The self-appointed “kids’ meal connoisseur” has toured 40 restaurants since February in search of the best value and portions, documenting her journey online and sharing her insights with her followers.
Garrett told “Good Morning America” that she has ordered off kids menus for “many years” and first “stumbled into sharing it on accident.”
“I have never been good at cooking and I do not have roommates and I live alone,” she said as to why there’s no appeal to cooking a big meal at home. “I don’t want to eat leftovers — so I have been trying to eat out as much as possible because I find it [to be the] most time and cost effective for myself.”

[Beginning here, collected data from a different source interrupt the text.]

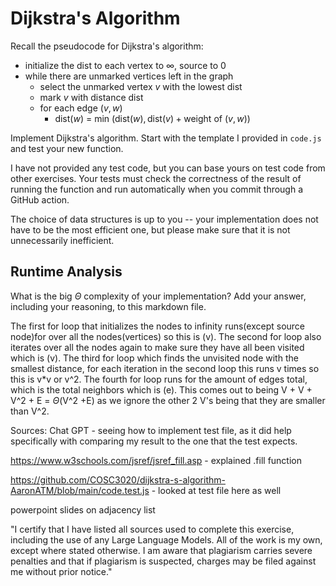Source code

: # Dijkstra's Algorithm

Recall the pseudocode for Dijkstra's algorithm:
- initialize the dist to each vertex to $\infty$, source to 0
- while there are unmarked vertices left in the graph
    - select the unmarked vertex $v$ with the lowest dist
    - mark $v$ with distance dist
    - for each edge $(v,w)$
        - dist($w$) = min $\left(\textrm{dist}(w), \textrm{dist}(v) + \textrm{weight of }(v, w)\right)$

Implement Dijkstra's algorithm. Start with the template I provided in `code.js`
and test your new function.

I have not provided any test code, but you can base yours on test code from
other exercises. Your tests must check the correctness of the result of running
the function and run automatically when you commit through a GitHub action.

The choice of data structures is up to you -- your implementation does not have
to be the most efficient one, but please make sure that it is not unnecessarily
inefficient.

## Runtime Analysis

What is the big $\Theta$ complexity of your implementation? Add your
answer, including your reasoning, to this markdown file.


The first for loop that initializes the nodes to infinity runs(except source node)for over all the nodes(vertices) so this is (v). The second for loop also iterates over all the nodes again to make sure they have all been visited which is (v). The third for loop which finds the unvisited node with the smallest distance, for each iteration in the second loop this runs v times so this is v*v or v^2. The fourth for loop runs for the amount of edges total, which is the total neighbors which is (e). This comes out to being V + V + V^2 + E = $\Theta$(V^2 +E) as we ignore the other 2 V's being that they are smaller than V^2. 


Sources:
Chat GPT - seeing how to implement test file, as it did help specifically with comparing my result to the one that the test expects.

https://www.w3schools.com/jsref/jsref_fill.asp - explained .fill function 

https://github.com/COSC3020/dijkstra-s-algorithm-AaronATM/blob/main/code.test.js - looked at test file here as well

powerpoint slides on adjacency list 



"I certify that I have listed all sources used to complete this exercise, including the use of any Large Language Models. All of the work is my own, except where stated otherwise. I am aware that plagiarism carries severe penalties and that if plagiarism is suspected, charges may be filed against me without prior notice."
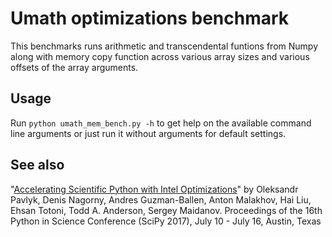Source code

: # Umath optimizations benchmark
This benchmarks runs arithmetic and transcendental funtions from Numpy along with memory copy function
across various array sizes and various offsets of the array arguments.

## Usage
Run `python umath_mem_bench.py -h` to get help on the available command line arguments or just run it
without arguments for default settings.

## See also
"[Accelerating Scientific Python with Intel Optimizations](http://conference.scipy.org/proceedings/scipy2017/pdfs/oleksandr_pavlyk.pdf)" by Oleksandr Pavlyk, Denis Nagorny, Andres Guzman-Ballen, Anton Malakhov, Hai Liu, Ehsan Totoni, Todd A. Anderson, Sergey Maidanov. Proceedings of the 16th Python in Science Conference (SciPy 2017), July 10 - July 16, Austin, Texas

“In order to get the best value off of a kids’ meal, first I look at portion,” she said, adding that “some kids’ meals are a lot larger portion-wise than others — and I compare them to each other.”
“The second thing I look at would be how customizable the side options and the drink options are,” she said. “Some places may only have two or three side choices, whereas other locations may have side options to choose from that’s like 10 things long — and same thing for drinks.”
According to the U.S. Bureau of Labor Statistics, the cost of dining out has increased by almost 9% since the same time last year.
By her estimations, however, Garrett saves a significant amount on dining out, since most of the kids’ meals she purchases are typically around $8. “I would easily spend way more than that on ingredients at the grocery store,” she said.
“Online ordering is kind of the best way to be able to order a child’s meal if you’re over a certain age,” she noted, explaining how she skirts the system implemented by many restaurants for dining inside.
Her top three kids’ meals thus far, in terms of meeting her “best portion and value” criteria, include Cheddar’s Scratch Kitchen — an American comfort food restaurant chain across parts of the Midwest, southern states and along parts of the East Coast — “Olive Garden, and the third one would be Longhorn Steakhouse.”
She added, “A lot of steakhouses tend to have very good portions and customizable options, such as [the kids’ meal at] Texas Roadhouse.”
For others looking to save money and feel satiated, Garret offered a couple additional tips, including looking at a restaurant’s rewards program.
“Definitely pay attention to the rewards programs available and also pay attention before you get to check out if there’s anything you can add on for a reduced price to save money in the long run,” she said.
At Chili’s for example, she said customers can “add on a second side item for $0.99,” while at Olive Garden “you can just pay an extra $6 for a take-home, [easily reheated] pasta dish — that ends up saving money in the long run as well.”
When asked to address possible pushback or repercussions of her ordering habits, Garret told “GMA” that “there’s no way to receive pushback when you order and pay ahead — online or through an app — once it’s ordered and paid for, there’s really nothing that can be said.”
“I’m sure it would be quite different if someone were trying to order it in person or in sitting dining in a restaurant,” she conceded.